Boeing president and CEO Jim McNerney confirmed the 787 deliveries were on track despite Boeing having to replace improperly coated fasteners on 787 wings to meet US FAA lightning strike protection requirements. Although the issue was first discovered in 2009, Boeing elected to continue taking delivery of wingsets from Japan’s Mitsubishi Heavy Industries with the incorrectly coated fasteners, and instead replace them as part of its ‘change incorporation’ work prior to delivery.
‘Flightblogger’ reports that more than 35 completed 787s require the new wing fasteners.
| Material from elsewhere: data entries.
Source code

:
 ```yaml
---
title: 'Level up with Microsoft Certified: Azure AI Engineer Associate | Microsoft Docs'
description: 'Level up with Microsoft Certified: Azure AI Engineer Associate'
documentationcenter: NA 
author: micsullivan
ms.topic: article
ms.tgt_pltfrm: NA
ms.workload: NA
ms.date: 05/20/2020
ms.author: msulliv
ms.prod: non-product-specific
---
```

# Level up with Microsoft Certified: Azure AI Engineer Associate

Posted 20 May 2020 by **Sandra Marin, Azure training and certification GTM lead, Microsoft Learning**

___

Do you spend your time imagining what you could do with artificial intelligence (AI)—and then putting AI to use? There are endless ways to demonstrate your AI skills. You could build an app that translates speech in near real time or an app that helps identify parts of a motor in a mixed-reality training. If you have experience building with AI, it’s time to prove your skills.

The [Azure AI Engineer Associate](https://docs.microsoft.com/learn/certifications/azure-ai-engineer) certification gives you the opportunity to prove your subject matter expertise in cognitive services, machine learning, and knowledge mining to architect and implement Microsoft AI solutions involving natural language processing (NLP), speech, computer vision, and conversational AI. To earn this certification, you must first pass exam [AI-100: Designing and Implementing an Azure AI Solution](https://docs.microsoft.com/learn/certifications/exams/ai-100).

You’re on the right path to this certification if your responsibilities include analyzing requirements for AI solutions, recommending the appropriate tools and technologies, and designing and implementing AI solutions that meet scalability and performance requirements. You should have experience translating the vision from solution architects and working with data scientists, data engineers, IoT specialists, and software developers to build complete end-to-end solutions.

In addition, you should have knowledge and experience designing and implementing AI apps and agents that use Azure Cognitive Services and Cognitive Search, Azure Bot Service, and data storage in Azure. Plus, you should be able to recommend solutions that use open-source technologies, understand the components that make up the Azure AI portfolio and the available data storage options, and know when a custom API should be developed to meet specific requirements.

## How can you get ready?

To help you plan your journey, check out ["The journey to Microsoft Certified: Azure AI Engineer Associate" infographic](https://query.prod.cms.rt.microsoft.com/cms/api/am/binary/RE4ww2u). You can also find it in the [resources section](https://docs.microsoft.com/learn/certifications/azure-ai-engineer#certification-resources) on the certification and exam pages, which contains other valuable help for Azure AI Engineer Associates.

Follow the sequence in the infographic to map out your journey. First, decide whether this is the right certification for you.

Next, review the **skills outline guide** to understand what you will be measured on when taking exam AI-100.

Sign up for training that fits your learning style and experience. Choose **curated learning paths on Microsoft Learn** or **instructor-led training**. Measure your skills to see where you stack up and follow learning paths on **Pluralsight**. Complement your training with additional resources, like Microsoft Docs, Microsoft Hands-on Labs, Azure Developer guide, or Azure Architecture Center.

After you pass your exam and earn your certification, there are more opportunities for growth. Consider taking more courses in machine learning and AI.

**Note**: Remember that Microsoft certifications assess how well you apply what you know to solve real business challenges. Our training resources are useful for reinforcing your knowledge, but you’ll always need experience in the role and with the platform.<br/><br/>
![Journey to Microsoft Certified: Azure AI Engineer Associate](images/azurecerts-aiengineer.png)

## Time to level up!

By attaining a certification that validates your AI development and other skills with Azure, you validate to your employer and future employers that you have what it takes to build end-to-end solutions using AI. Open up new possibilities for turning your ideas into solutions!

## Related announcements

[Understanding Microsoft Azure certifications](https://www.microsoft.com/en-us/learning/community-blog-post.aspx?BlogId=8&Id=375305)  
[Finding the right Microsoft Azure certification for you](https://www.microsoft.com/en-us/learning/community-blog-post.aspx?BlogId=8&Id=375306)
“There’s no mystery to getting it done,” McNerney said in a conference call to discuss Boeing’s first quarter results. “We understand the work statement, the fix, the work-around, the change that has to be made, and it’s a matter of scheduling it and getting it done.”
Boeing has reported a 13 per cent increase in net profit for the first quarter of 2011 to US$586m (A$542m), on revenue of US$14.9bn (A$13.8bn).
“We’re off to a good start in an important year for our company,” said McNerney. “We delivered strong operating performance, made significant progress on 787 and 747-8 flight testing, and scored a major win on the US Air Force Tanker program. Our outlook remains positive, and our people are focused on meeting customer commitments, driving productivity and competitiveness gains, and capturing growth opportunities in our Commercial Airplanes and Defense, Space & Security businesses.”